BEGIN Given entries

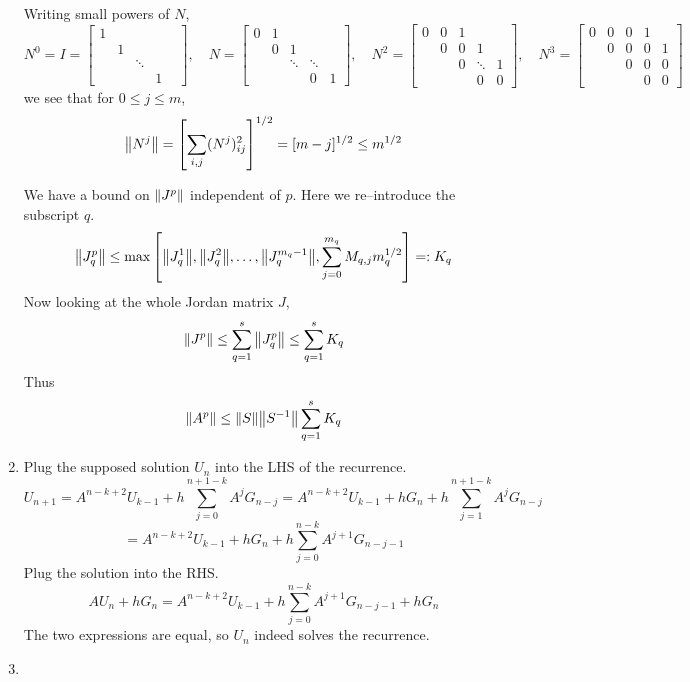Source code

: \documentclass{article}
\newcommand{\sbr}[1]{\left[#1\right]}
\newcommand{\m}[2][b]{\begin{#1matrix}#2\end{#1matrix}}
\newcommand{\inv}{^{-1}}
\begin{document}
\begin{enumerate}
Writing small powers of $N$,
$$N^0 = I = \m{
	1 &  & & \\
	& 1 &  & & \\
	& & \ddots &  \\
	& & & 1 & 
},
\quad N = \m{
	0 & 1 & & \\
	& 0 & 1 & & \\
	& & \ddots & \ddots \\
	& & & 0 & 1
},
\quad N^2 = \m{
	0 & 0 & 1 & \\
	& 0 & 0 & 1 & \\
	& & 0 & \ddots & 1 \\
	& & & 0 & 0
},
\quad N^3 = \m{
	0 & 0 & 0 & 1 \\
	& 0 & 0 & 0 & 1 \\
	& & 0 & 0 & 0 \\
	& & & 0 & 0
}
$$
we see that for $0\le j\le m$,
$$\norm{N^j} = \sbr{\sum_{i,j}(N^j)_{ij}^2}^{1/2} = [m-j]^{1/2} \le m^{1/2}$$

We have a bound on $\norm{J^p}$ independent of $p$. Here we re--introduce the subscript $q$.
$$\norm{J_q^p} \le \max\sbr{\norm{J_q^1},\norm{J_q^2},\dots,\norm{J_q^{m_q-1}},\sum_{j=0}^{m_q} M_{q,j} m_q^{1/2}} =: K_q$$
Now looking at the whole Jordan matrix $J$,
$$\norm{J^p} \le \sum_{q=1}^s \norm{J_q^p} \le \sum_{q=1}^s K_q$$
Thus
$$\norm{A^p} \le \norm{S}\norm{S\inv} \sum_{q=1}^s K_q$$



\item Plug the supposed solution $U_n$ into the LHS of the recurrence.
$$U_{n+1} = A^{n-k+2}U_{k-1} + h\sum_{j=0}^{n+1-k}A^jG_{n-j}
= A^{n-k+2}U_{k-1} + hG_n + h\sum_{j=1}^{n+1-k}A^jG_{n-j}$$
$$= A^{n-k+2}U_{k-1} + hG_n + h\sum_{j=0}^{n-k}A^{j+1}G_{n-j-1}$$
Plug the solution into the RHS.
$$AU_n + hG_n = A^{n-k+2}U_{k-1} + h\sum_{j=0}^{n-k}A^{j+1}G_{n-j-1} + hG_n$$
The two expressions are equal, so $U_n$ indeed solves the recurrence.



\item

\begin{enumerate}[label=(\alph*)]
	

\end{enumerate}
\end{enumerate}
\end{document}
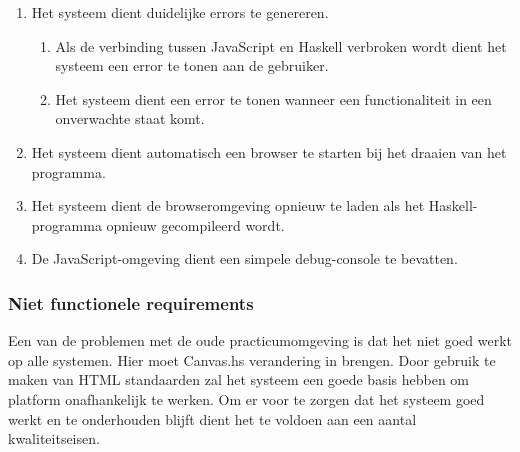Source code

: \begin{enumerate}[label={R\arabic*}]
\setcounter{enumi}{\value{startvalue}}
	\item \label{req:errors} Het systeem dient duidelijke errors te genereren.
	\begin{enumerate}[label={R\arabic{enumi}.\arabic*}]
		\item Als de verbinding tussen JavaScript en Haskell verbroken wordt dient het systeem een error te tonen aan de gebruiker. 
		\item Het systeem dient een error te tonen wanneer een functionaliteit in een onverwachte staat komt.
	\end{enumerate}
	\item \label{req:launchbrowser} Het systeem dient automatisch een browser te starten bij het draaien van het programma.
	\item \label{req:reload} Het systeem dient de browseromgeving opnieuw te laden als het Haskell-programma opnieuw gecompileerd wordt.
	\item \label{req:debug} De JavaScript-omgeving dient een simpele debug-console te bevatten.
	\setcounter{startvalue}{\value{enumi}}
\end{enumerate}

\subsubsection{Niet functionele requirements}
Een van de problemen met de oude practicumomgeving is dat het niet goed werkt op alle systemen. Hier moet Canvas.hs verandering in brengen. Door gebruik te maken van HTML standaarden zal het systeem een goede basis hebben om platform onafhankelijk te werken. Om er voor te zorgen dat het systeem goed werkt en te onderhouden blijft dient het te voldoen aan een aantal kwaliteitseisen.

END Given entries

#### [What to work on]
In your copy, repeat each record exactly and include no pictures.

#### [Exercise answer]
Source code

: \documentclass{article}
\newcommand{\sbr}[1]{\left[#1\right]}
\newcommand{\m}[2][b]{\begin{#1matrix}#2\end{#1matrix}}
\newcommand{\inv}{^{-1}}
\begin{document}
\begin{enumerate}
Writing small powers of $N$,
$$N^0 = I = \m{
	1 &  & & \\
	& 1 &  & & \\
	& & \ddots &  \\
	& & & 1 & 
},
\quad N = \m{
	0 & 1 & & \\
	& 0 & 1 & & \\
	& & \ddots & \ddots \\
	& & & 0 & 1
},
\quad N^2 = \m{
	0 & 0 & 1 & \\
	& 0 & 0 & 1 & \\
	& & 0 & \ddots & 1 \\
	& & & 0 & 0
},
\quad N^3 = \m{
	0 & 0 & 0 & 1 \\
	& 0 & 0 & 0 & 1 \\
	& & 0 & 0 & 0 \\
	& & & 0 & 0
}
$$
we see that for $0\le j\le m$,
$$\norm{N^j} = \sbr{\sum_{i,j}(N^j)_{ij}^2}^{1/2} = [m-j]^{1/2} \le m^{1/2}$$

We have a bound on $\norm{J^p}$ independent of $p$. Here we re--introduce the subscript $q$.
$$\norm{J_q^p} \le \max\sbr{\norm{J_q^1},\norm{J_q^2},\dots,\norm{J_q^{m_q-1}},\sum_{j=0}^{m_q} M_{q,j} m_q^{1/2}} =: K_q$$
Now looking at the whole Jordan matrix $J$,
$$\norm{J^p} \le \sum_{q=1}^s \norm{J_q^p} \le \sum_{q=1}^s K_q$$
Thus
$$\norm{A^p} \le \norm{S}\norm{S\inv} \sum_{q=1}^s K_q$$



\item Plug the supposed solution $U_n$ into the LHS of the recurrence.
$$U_{n+1} = A^{n-k+2}U_{k-1} + h\sum_{j=0}^{n+1-k}A^jG_{n-j}
= A^{n-k+2}U_{k-1} + hG_n + h\sum_{j=1}^{n+1-k}A^jG_{n-j}$$
$$= A^{n-k+2}U_{k-1} + hG_n + h\sum_{j=0}^{n-k}A^{j+1}G_{n-j-1}$$
Plug the solution into the RHS.
$$AU_n + hG_n = A^{n-k+2}U_{k-1} + h\sum_{j=0}^{n-k}A^{j+1}G_{n-j-1} + hG_n$$
The two expressions are equal, so $U_n$ indeed solves the recurrence.



\item

\begin{enumerate}[label=(\alph*)]
	

\end{enumerate}
\end{enumerate}
\end{document}
Source code

: \begin{enumerate}[label={R\arabic*}]
\setcounter{enumi}{\value{startvalue}}
	\item \label{req:errors} Het systeem dient duidelijke errors te genereren.
	\begin{enumerate}[label={R\arabic{enumi}.\arabic*}]
		\item Als de verbinding tussen JavaScript en Haskell verbroken wordt dient het systeem een error te tonen aan de gebruiker. 
		\item Het systeem dient een error te tonen wanneer een functionaliteit in een onverwachte staat komt.
	\end{enumerate}
	\item \label{req:launchbrowser} Het systeem dient automatisch een browser te starten bij het draaien van het programma.
	\item \label{req:reload} Het systeem dient de browseromgeving opnieuw te laden als het Haskell-programma opnieuw gecompileerd wordt.
	\item \label{req:debug} De JavaScript-omgeving dient een simpele debug-console te bevatten.
	\setcounter{startvalue}{\value{enumi}}
\end{enumerate}

\subsubsection{Niet functionele requirements}
Een van de problemen met de oude practicumomgeving is dat het niet goed werkt op alle systemen. Hier moet Canvas.hs verandering in brengen. Door gebruik te maken van HTML standaarden zal het systeem een goede basis hebben om platform onafhankelijk te werken. Om er voor te zorgen dat het systeem goed werkt en te onderhouden blijft dient het te voldoen aan een aantal kwaliteitseisen.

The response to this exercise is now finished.